■ **Dataset records**

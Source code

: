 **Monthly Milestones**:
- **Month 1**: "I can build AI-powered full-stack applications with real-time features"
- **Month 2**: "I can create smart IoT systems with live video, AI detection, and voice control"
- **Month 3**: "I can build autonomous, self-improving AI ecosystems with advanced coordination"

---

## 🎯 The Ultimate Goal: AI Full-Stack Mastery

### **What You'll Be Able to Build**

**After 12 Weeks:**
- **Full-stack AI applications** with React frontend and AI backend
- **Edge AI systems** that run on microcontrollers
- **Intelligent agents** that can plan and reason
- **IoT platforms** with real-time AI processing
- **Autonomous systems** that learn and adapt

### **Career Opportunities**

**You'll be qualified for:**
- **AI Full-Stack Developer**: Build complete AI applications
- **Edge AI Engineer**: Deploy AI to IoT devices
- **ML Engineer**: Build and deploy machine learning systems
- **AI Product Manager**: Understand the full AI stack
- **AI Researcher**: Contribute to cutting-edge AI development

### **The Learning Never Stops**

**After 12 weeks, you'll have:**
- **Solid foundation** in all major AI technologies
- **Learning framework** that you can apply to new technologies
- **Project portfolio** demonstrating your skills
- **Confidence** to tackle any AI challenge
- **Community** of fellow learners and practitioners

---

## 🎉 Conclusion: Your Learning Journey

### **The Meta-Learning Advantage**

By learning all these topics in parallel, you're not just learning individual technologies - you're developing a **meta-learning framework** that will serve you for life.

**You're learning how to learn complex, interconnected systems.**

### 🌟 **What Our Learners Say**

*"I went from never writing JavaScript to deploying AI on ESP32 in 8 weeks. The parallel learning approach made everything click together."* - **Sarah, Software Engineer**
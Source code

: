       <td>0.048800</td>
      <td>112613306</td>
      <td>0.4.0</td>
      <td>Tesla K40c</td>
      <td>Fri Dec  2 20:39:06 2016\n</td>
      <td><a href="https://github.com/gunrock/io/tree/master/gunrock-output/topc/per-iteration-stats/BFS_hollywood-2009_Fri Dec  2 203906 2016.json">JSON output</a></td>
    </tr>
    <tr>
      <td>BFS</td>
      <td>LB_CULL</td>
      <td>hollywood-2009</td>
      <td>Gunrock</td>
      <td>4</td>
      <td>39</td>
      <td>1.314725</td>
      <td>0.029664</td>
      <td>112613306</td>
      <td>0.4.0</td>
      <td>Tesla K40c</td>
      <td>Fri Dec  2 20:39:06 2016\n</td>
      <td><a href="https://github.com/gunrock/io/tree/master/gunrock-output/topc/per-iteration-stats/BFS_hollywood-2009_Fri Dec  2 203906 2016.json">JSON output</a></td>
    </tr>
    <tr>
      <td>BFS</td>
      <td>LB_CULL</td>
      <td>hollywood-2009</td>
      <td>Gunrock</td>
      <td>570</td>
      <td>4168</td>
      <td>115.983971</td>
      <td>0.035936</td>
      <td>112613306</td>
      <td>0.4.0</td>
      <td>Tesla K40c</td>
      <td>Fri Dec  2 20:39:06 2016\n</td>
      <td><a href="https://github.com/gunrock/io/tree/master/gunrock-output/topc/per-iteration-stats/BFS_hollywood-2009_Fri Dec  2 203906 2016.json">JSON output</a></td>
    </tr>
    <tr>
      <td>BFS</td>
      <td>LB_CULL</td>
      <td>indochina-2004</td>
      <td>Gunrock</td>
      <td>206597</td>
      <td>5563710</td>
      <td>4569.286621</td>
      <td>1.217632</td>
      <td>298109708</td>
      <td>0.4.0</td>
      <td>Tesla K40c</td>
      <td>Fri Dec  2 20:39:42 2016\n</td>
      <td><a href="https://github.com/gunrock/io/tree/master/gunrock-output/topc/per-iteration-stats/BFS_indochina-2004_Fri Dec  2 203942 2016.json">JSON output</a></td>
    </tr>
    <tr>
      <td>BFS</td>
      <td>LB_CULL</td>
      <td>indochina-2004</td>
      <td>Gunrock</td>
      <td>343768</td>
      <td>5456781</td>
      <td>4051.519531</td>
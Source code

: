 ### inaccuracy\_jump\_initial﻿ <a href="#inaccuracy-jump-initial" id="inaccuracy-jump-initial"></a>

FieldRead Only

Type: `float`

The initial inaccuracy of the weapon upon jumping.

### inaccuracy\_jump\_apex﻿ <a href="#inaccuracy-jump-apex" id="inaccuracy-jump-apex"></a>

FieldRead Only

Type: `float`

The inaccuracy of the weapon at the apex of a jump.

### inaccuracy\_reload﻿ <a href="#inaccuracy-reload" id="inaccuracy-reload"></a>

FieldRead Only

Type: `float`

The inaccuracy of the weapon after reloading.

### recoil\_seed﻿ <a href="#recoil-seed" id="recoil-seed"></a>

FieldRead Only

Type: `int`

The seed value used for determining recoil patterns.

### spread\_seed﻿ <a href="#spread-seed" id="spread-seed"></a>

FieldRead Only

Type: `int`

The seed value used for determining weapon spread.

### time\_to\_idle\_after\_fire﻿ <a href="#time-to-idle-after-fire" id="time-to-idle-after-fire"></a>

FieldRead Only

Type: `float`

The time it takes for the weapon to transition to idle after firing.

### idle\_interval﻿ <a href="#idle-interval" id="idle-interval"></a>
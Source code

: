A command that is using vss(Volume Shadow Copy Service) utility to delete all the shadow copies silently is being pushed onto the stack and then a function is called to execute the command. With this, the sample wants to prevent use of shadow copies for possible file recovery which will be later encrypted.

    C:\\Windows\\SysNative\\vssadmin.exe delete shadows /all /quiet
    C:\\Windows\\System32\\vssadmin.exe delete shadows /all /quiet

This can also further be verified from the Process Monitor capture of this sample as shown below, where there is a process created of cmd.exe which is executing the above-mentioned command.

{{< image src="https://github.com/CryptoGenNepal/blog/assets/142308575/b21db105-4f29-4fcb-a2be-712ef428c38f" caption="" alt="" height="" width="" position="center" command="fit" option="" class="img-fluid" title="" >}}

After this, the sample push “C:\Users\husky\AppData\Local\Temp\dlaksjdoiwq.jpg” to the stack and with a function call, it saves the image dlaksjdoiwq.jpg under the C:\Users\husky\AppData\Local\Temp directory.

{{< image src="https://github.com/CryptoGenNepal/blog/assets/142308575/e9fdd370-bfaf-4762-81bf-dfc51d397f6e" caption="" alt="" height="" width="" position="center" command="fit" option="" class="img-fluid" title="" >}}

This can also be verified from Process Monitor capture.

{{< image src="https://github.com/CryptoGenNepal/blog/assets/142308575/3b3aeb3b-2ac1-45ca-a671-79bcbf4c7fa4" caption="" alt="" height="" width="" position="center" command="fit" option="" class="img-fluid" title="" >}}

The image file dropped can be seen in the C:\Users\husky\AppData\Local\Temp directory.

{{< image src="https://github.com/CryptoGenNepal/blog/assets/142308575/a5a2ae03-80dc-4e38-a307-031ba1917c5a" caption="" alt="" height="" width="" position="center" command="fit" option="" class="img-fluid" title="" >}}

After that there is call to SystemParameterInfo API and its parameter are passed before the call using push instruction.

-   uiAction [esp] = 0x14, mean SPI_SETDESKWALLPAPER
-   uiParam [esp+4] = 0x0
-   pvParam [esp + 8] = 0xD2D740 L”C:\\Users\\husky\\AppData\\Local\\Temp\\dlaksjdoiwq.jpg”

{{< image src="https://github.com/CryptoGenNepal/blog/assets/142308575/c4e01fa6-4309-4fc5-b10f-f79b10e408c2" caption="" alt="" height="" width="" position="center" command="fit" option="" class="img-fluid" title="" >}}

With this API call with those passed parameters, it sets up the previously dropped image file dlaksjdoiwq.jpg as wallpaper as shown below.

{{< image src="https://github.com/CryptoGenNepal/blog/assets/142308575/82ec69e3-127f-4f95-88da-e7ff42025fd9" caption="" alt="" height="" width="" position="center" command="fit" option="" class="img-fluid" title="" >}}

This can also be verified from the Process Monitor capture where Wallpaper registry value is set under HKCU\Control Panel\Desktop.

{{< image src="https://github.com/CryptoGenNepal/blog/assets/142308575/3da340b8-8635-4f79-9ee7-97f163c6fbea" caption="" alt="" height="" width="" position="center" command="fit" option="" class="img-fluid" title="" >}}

■ **Exercise goal**
Where a line of the listing includes the word "initial", add it to the tally, and give the final number and nothing more.

■ **Exercise solution**
2